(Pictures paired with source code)
○ ○ ○ ○ ○

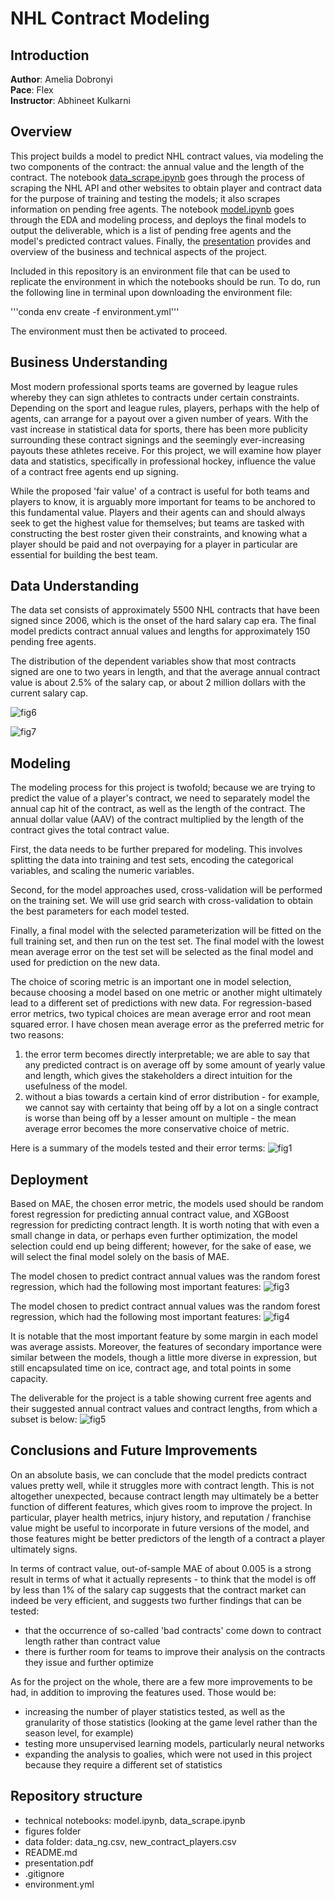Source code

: # NHL Contract Modeling

## Introduction

**Author**: Amelia Dobronyi  
**Pace**: Flex  
**Instructor**: Abhineet Kulkarni  

## Overview

This project builds a model to predict NHL contract values, via modeling the two components of the contract: the annual value and the length of the contract. The notebook [data_scrape.ipynb](https://github.com/adobronyi/predicting_movie_recommendations/blob/main/student_v1.ipynb) goes through the process of scraping the NHL API and other websites to obtain player and contract data for the purpose of training and testing the models; it also scrapes information on pending free agents. The notebook [model.ipynb](https://github.com/adobronyi/predicting_movie_recommendations/blob/main/presentation.pdf) goes through the EDA and modeling process, and deploys the final models to output the deliverable, which is a list of pending free agents and the model's predicted contract values. Finally, the [presentation](https://github.com/adobronyi/nhl_contract_models/blob/main/presentation.pdf) provides and overview of the business and technical aspects of the project.

Included in this repository is an environment file that can be used to replicate the environment in which the notebooks should be run. To do, run the following line in terminal upon downloading the environment file:

'''conda env create -f environment.yml'''

The environment must then be activated to proceed.

## Business Understanding

Most modern professional sports teams are governed by league rules whereby they can sign athletes to contracts under certain constraints. Depending on the sport and league rules, players, perhaps with the help of agents, can arrange for a payout over a given number of years. With the vast increase in statistical data for sports, there has been more publicity surrounding these contract signings and the seemingly ever-increasing payouts these athletes receive. For this project, we will examine how player data and statistics, specifically in professional hockey, influence the value of a contract free agents end up signing.

While the proposed 'fair value' of a contract is useful for both teams and players to know, it is arguably more important for teams to be anchored to this fundamental value. Players and their agents can and should always seek to get the highest value for themselves; but teams are tasked with constructing the best roster given their constraints, and knowing what a player should be paid and not overpaying for a player in particular are essential for building the best team. 

## Data Understanding

The data set consists of approximately 5500 NHL contracts that have been signed since 2006, which is the onset of the hard salary cap era. The final model predicts contract annual values and lengths for approximately 150 pending free agents. 

The distribution of the dependent variables show that most contracts signed are one to two years in length, and that the average annual contract value is about 2.5% of the salary cap, or about 2 million dollars with the current salary cap.

![fig6](./figures/fig6.png)

![fig7](./figures/fig7.png)

## Modeling

The modeling process for this project is twofold; because we are trying to predict the value of a player's contract, we need to separately model the annual cap hit of the contract, as well as the length of the contract. The annual dollar value (AAV) of the contract multiplied by the length of the contract gives the total contract value. 

First, the data needs to be further prepared for modeling. This involves splitting the data into training and test sets, encoding the categorical variables, and scaling the numeric variables. 

Second, for the model approaches used, cross-validation will be performed on the training set. We will use grid search with cross-validation to obtain the best parameters for each model tested.

Finally, a final model with the selected parameterization will be fitted on the full training set, and then run on the test set. The final model with the lowest mean average error on the test set will be selected as the final model and used for prediction on the new data. 

The choice of scoring metric is an important one in model selection, because choosing a model based on one metric or another might ultimately lead to a different set of predictions with new data. For regression-based error metrics, two typical choices are mean average error and root mean squared error. I have chosen mean average error as the preferred metric for two reasons:

1. the error term becomes directly interpretable; we are able to say that any predicted contract is on average off by some amount of yearly value and length, which gives the stakeholders a direct intuition for the usefulness of the model.
2. without a bias towards a certain kind of error distribution - for example, we cannot say with certainty that being off by a lot on a single contract is worse than being off by a lesser amount on multiple - the mean average error becomes the more conservative choice of metric.

Here is a summary of the models tested and their error terms:
![fig1](./figures/fig1.png)

## Deployment

Based on MAE, the chosen error metric, the models used should be random forest regression for predicting annual contract value, and XGBoost regression for predicting contract length. It is worth noting that with even a small change in data, or perhaps even further optimization, the model selection could end up being different; however, for the sake of ease, we will select the final model solely on the basis of MAE.

The model chosen to predict contract annual values was the random forest regression, which had the following most important features:
![fig3](./figures/fig3.png)

The model chosen to predict contract annual values was the random forest regression, which had the following most important features:
![fig4](./figures/fig4.png)

It is notable that the most important feature by some margin in each model was average assists. Moreover, the features of secondary importance were similar between the models, though a little more diverse in expression, but still encapsulated time on ice, contract age, and total points in some capacity.

The deliverable for the project is a table showing current free agents and their suggested annual contract values and contract lengths, from which a subset is below:
![fig5](./figures/fig5.png)

## Conclusions and Future Improvements

On an absolute basis, we can conclude that the model predicts contract values pretty well, while it struggles more with contract length. This is not altogether unexpected, because contract length may ultimately be a better function of different features, which gives room to improve the project. In particular, player health metrics, injury history, and reputation / franchise value might be useful to incorporate in future versions of the model, and those features might be better predictors of the length of a contract a player ultimately signs.

In terms of contract value, out-of-sample MAE of about 0.005 is a strong result in terms of what it actually represents - to think that the model is off by less than 1% of the salary cap suggests that the contract market can indeed be very efficient, and suggests two further findings that can be tested:

* that the occurrence of so-called 'bad contracts' come down to contract length rather than contract value
* there is further room for teams to improve their analysis on the contracts they issue and further optimize

As for the project on the whole, there are a few more improvements to be had, in addition to improving the features used. Those would be:

* increasing the number of player statistics tested, as well as the granularity of those statistics (looking at the game level rather than the season level, for example)
* testing more unsupervised learning models, particularly neural networks
* expanding the analysis to goalies, which were not used in this project because they require a different set of statistics

## Repository structure

- technical notebooks: model.ipynb, data_scrape.ipynb
- figures folder
- data folder: data_ng.csv, new_contract_players.csv
- README.md
- presentation.pdf
- .gitignore
- environment.yml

○ ○ ○ ○ ○

> [THE PROBLEM]: Retype each record exactly as it appears above and drop the images.

> [ANSWER AREA]:
Source code

: # NHL Contract Modeling

## Introduction

**Author**: Amelia Dobronyi  
**Pace**: Flex  
**Instructor**: Abhineet Kulkarni  

## Overview

This project builds a model to predict NHL contract values, via modeling the two components of the contract: the annual value and the length of the contract. The notebook [data_scrape.ipynb](https://github.com/adobronyi/predicting_movie_recommendations/blob/main/student_v1.ipynb) goes through the process of scraping the NHL API and other websites to obtain player and contract data for the purpose of training and testing the models; it also scrapes information on pending free agents. The notebook [model.ipynb](https://github.com/adobronyi/predicting_movie_recommendations/blob/main/presentation.pdf) goes through the EDA and modeling process, and deploys the final models to output the deliverable, which is a list of pending free agents and the model's predicted contract values. Finally, the [presentation](https://github.com/adobronyi/nhl_contract_models/blob/main/presentation.pdf) provides and overview of the business and technical aspects of the project.

Included in this repository is an environment file that can be used to replicate the environment in which the notebooks should be run. To do, run the following line in terminal upon downloading the environment file:

'''conda env create -f environment.yml'''

The environment must then be activated to proceed.

## Business Understanding

Most modern professional sports teams are governed by league rules whereby they can sign athletes to contracts under certain constraints. Depending on the sport and league rules, players, perhaps with the help of agents, can arrange for a payout over a given number of years. With the vast increase in statistical data for sports, there has been more publicity surrounding these contract signings and the seemingly ever-increasing payouts these athletes receive. For this project, we will examine how player data and statistics, specifically in professional hockey, influence the value of a contract free agents end up signing.

While the proposed 'fair value' of a contract is useful for both teams and players to know, it is arguably more important for teams to be anchored to this fundamental value. Players and their agents can and should always seek to get the highest value for themselves; but teams are tasked with constructing the best roster given their constraints, and knowing what a player should be paid and not overpaying for a player in particular are essential for building the best team. 

## Data Understanding

The data set consists of approximately 5500 NHL contracts that have been signed since 2006, which is the onset of the hard salary cap era. The final model predicts contract annual values and lengths for approximately 150 pending free agents. 

The distribution of the dependent variables show that most contracts signed are one to two years in length, and that the average annual contract value is about 2.5% of the salary cap, or about 2 million dollars with the current salary cap.

![fig6](./figures/fig6.png)

![fig7](./figures/fig7.png)

## Modeling

The modeling process for this project is twofold; because we are trying to predict the value of a player's contract, we need to separately model the annual cap hit of the contract, as well as the length of the contract. The annual dollar value (AAV) of the contract multiplied by the length of the contract gives the total contract value. 

First, the data needs to be further prepared for modeling. This involves splitting the data into training and test sets, encoding the categorical variables, and scaling the numeric variables. 

Second, for the model approaches used, cross-validation will be performed on the training set. We will use grid search with cross-validation to obtain the best parameters for each model tested.

Finally, a final model with the selected parameterization will be fitted on the full training set, and then run on the test set. The final model with the lowest mean average error on the test set will be selected as the final model and used for prediction on the new data. 

The choice of scoring metric is an important one in model selection, because choosing a model based on one metric or another might ultimately lead to a different set of predictions with new data. For regression-based error metrics, two typical choices are mean average error and root mean squared error. I have chosen mean average error as the preferred metric for two reasons:

1. the error term becomes directly interpretable; we are able to say that any predicted contract is on average off by some amount of yearly value and length, which gives the stakeholders a direct intuition for the usefulness of the model.
2. without a bias towards a certain kind of error distribution - for example, we cannot say with certainty that being off by a lot on a single contract is worse than being off by a lesser amount on multiple - the mean average error becomes the more conservative choice of metric.

Here is a summary of the models tested and their error terms:
![fig1](./figures/fig1.png)

## Deployment

Based on MAE, the chosen error metric, the models used should be random forest regression for predicting annual contract value, and XGBoost regression for predicting contract length. It is worth noting that with even a small change in data, or perhaps even further optimization, the model selection could end up being different; however, for the sake of ease, we will select the final model solely on the basis of MAE.

The model chosen to predict contract annual values was the random forest regression, which had the following most important features:
![fig3](./figures/fig3.png)

The model chosen to predict contract annual values was the random forest regression, which had the following most important features:
![fig4](./figures/fig4.png)

It is notable that the most important feature by some margin in each model was average assists. Moreover, the features of secondary importance were similar between the models, though a little more diverse in expression, but still encapsulated time on ice, contract age, and total points in some capacity.

The deliverable for the project is a table showing current free agents and their suggested annual contract values and contract lengths, from which a subset is below:
![fig5](./figures/fig5.png)

## Conclusions and Future Improvements

On an absolute basis, we can conclude that the model predicts contract values pretty well, while it struggles more with contract length. This is not altogether unexpected, because contract length may ultimately be a better function of different features, which gives room to improve the project. In particular, player health metrics, injury history, and reputation / franchise value might be useful to incorporate in future versions of the model, and those features might be better predictors of the length of a contract a player ultimately signs.

In terms of contract value, out-of-sample MAE of about 0.005 is a strong result in terms of what it actually represents - to think that the model is off by less than 1% of the salary cap suggests that the contract market can indeed be very efficient, and suggests two further findings that can be tested:

* that the occurrence of so-called 'bad contracts' come down to contract length rather than contract value
* there is further room for teams to improve their analysis on the contracts they issue and further optimize

As for the project on the whole, there are a few more improvements to be had, in addition to improving the features used. Those would be:

* increasing the number of player statistics tested, as well as the granularity of those statistics (looking at the game level rather than the season level, for example)
* testing more unsupervised learning models, particularly neural networks
* expanding the analysis to goalies, which were not used in this project because they require a different set of statistics

## Repository structure

- technical notebooks: model.ipynb, data_scrape.ipynb
- figures folder
- data folder: data_ng.csv, new_contract_players.csv
- README.md
- presentation.pdf
- .gitignore
- environment.yml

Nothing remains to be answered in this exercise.